School was filled with bullies and fist de cuffs. I gravitated towards a group of kids from church who tried to fly beneath the radar of the carnivores. Even still, we witnessed teachers being assaulted and kids being dragged into the bathrooms to serve as punching bags for the alpha males. 

My English teacher, Mr. U, was a member of the parish. He also drank in school. We all knew he had a pint in his lower desk drawer. Down the hall was the shop class, where Mr. N was king. He was short, fat, and the first non-white person I had ever met. He was always angry at us kids. No one dared cross him. 

In shop class, our period was coming to an end. I cleaned my bench and stood next to it waiting for the class bell. A kerfuffle rose behind me, and Mr. N stormed in our direction. He took two kids from behind me and myself out into the hall. In his hands was his self-made, notorious “Board of Education”. He made us line up in the hall with our hands on the wall. He summoned Mr. U to act as a witness, I suppose, and laid into our asses with rage and furry. I cried, it hurt so much. I cried because I knew I had done nothing deserving of corporal punishment. Injustice laid bare was, and is painful. 

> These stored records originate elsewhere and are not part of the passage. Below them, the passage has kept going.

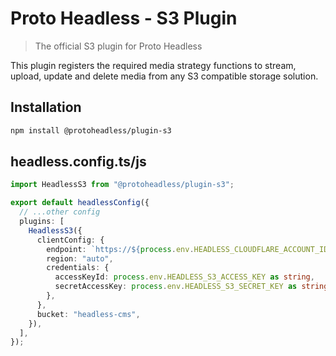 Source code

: # Proto Headless - S3 Plugin

> The official S3 plugin for Proto Headless

This plugin registers the required media strategy functions to stream, upload, update and delete media from any S3 compatible storage solution.

## Installation

```bash
npm install @protoheadless/plugin-s3
```

## headless.config.ts/js

```typescript
import HeadlessS3 from "@protoheadless/plugin-s3";

export default headlessConfig({
  // ...other config
  plugins: [
    HeadlessS3({
      clientConfig: {
        endpoint: `https://${process.env.HEADLESS_CLOUDFLARE_ACCOUNT_ID}.r2.cloudflarestorage.com`,
        region: "auto",
        credentials: {
          accessKeyId: process.env.HEADLESS_S3_ACCESS_KEY as string,
          secretAccessKey: process.env.HEADLESS_S3_SECRET_KEY as string,
        },
      },
      bucket: "headless-cms",
    }),
  ],
});
```
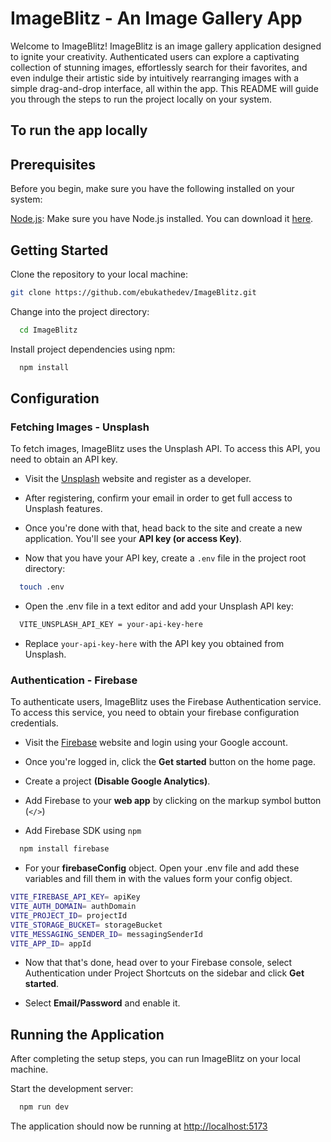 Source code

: # ImageBlitz - An Image Gallery App

Welcome to ImageBlitz! ImageBlitz is an image gallery application designed to ignite your creativity. Authenticated users can explore a captivating collection of stunning images, effortlessly search for their favorites, and even indulge their artistic side by intuitively rearranging images with a simple drag-and-drop interface, all within the app. This README will guide you through the steps to run the project locally on your system.

## To run the app locally

## Prerequisites

Before you begin, make sure you have the following installed on your system:

[Node.js](https://nodejs.org/en): Make sure you have Node.js installed. You can download it [here](https://nodejs.org/en).

## Getting Started

Clone the repository to your local machine:

```bash
git clone https://github.com/ebukathedev/ImageBlitz.git
```

Change into the project directory:

```bash
  cd ImageBlitz
```

Install project dependencies using npm:

```bash
  npm install
```

## Configuration

### Fetching Images - Unsplash

To fetch images, ImageBlitz uses the Unsplash API. To access this API, you need to obtain an API key.

-   Visit the [Unsplash](https://unsplash.com/developers) website and register as a developer.

-   After registering, confirm your email in order to get full access to Unsplash features.

-   Once you're done with that, head back to the site and create a new application. You'll see your **API key (or access Key)**.

-   Now that you have your API key, create a `.env` file in the project root directory:

```bash
  touch .env
```

-   Open the .env file in a text editor and add your Unsplash API key:

```bash
  VITE_UNSPLASH_API_KEY = your-api-key-here
```

-   Replace `your-api-key-here` with the API key you obtained from Unsplash.

### Authentication - Firebase

To authenticate users, ImageBlitz uses the Firebase Authentication service. To access this service, you need to obtain your firebase configuration credentials.

-   Visit the [Firebase](https://firebase.google.com/) website and login using your Google account.

-   Once you're logged in, click the **Get started** button on the home page.

-   Create a project **(Disable Google Analytics)**.

-   Add Firebase to your **web app** by clicking on the markup symbol button (`</>`)

-   Add Firebase SDK using `npm`

```bash
  npm install firebase
```

-   For your **firebaseConfig** object. Open your .env file and add these variables and fill them in with the values form your config object.

```bash
VITE_FIREBASE_API_KEY= apiKey
VITE_AUTH_DOMAIN= authDomain
VITE_PROJECT_ID= projectId
VITE_STORAGE_BUCKET= storageBucket
VITE_MESSAGING_SENDER_ID= messagingSenderId
VITE_APP_ID= appId
```

-   Now that that's done, head over to your Firebase console, select Authentication under Project Shortcuts on the sidebar and click **Get started**.

-   Select **Email/Password** and enable it.

## Running the Application

After completing the setup steps, you can run ImageBlitz on your local machine.

Start the development server:

```bash
  npm run dev
```

The application should now be running at <http://localhost:5173>
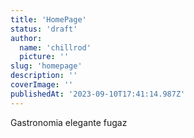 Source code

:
 ```yaml
---
title: 'HomePage'
status: 'draft'
author:
  name: 'chillrod'
  picture: ''
slug: 'homepage'
description: ''
coverImage: ''
publishedAt: '2023-09-10T17:41:14.987Z'
---
```


Gastronomia elegante fugaz

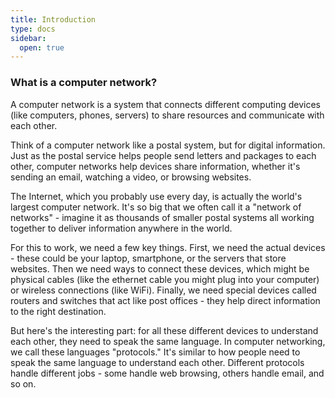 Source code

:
 ```yaml
---
title: Introduction
type: docs
sidebar:
  open: true
---
```


### What is a computer network?
A computer network is a system that connects different computing devices (like computers, phones, servers)
to share resources and communicate with each other.

Think of a computer network like a postal system, but for digital information.
Just as the postal service helps people send letters and packages to each other, computer networks
help devices share information, whether it's sending an email, watching a video, or browsing websites.

The Internet, which you probably use every day, is actually the world's largest computer network.
It's so big that we often call it a "network of networks" - imagine it as thousands of smaller postal
systems all working together to deliver information anywhere in the world.

For this to work, we need a few key things. First, we need the actual devices - these could be your laptop,
smartphone, or the servers that store websites. Then we need ways to connect these devices, which might be
physical cables (like the ethernet cable you might plug into your computer) or wireless connections (like WiFi). 
Finally, we need special devices called routers and switches that act like post offices - they help direct information to the right destination.

But here's the interesting part: for all these different devices to understand each other, 
they need to speak the same language. In computer networking, we call these languages "protocols."
It's similar to how people need to speak the same language to understand each other. 
Different protocols handle different jobs - some handle web browsing, others handle email, and so on.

When I met Dad after school, he was outraged. Despite my pleading, he marched down to the school to talk with the principle. My life, already difficult, was about to get really complicated. I don’t know what became of the yelling behind closed doors, but I knew that Mr. U and Mr. N gave me a wide birth for the rest of the school year.

Dad had my back. A father’s love provided protection, stood up to injustice, and helped me navigate through the growing complexities of life. 

Evil. Real. And dangerous.

Injustice. Systemic. Insidious. 

A Father’s love was able to overcome both. Lesson learned.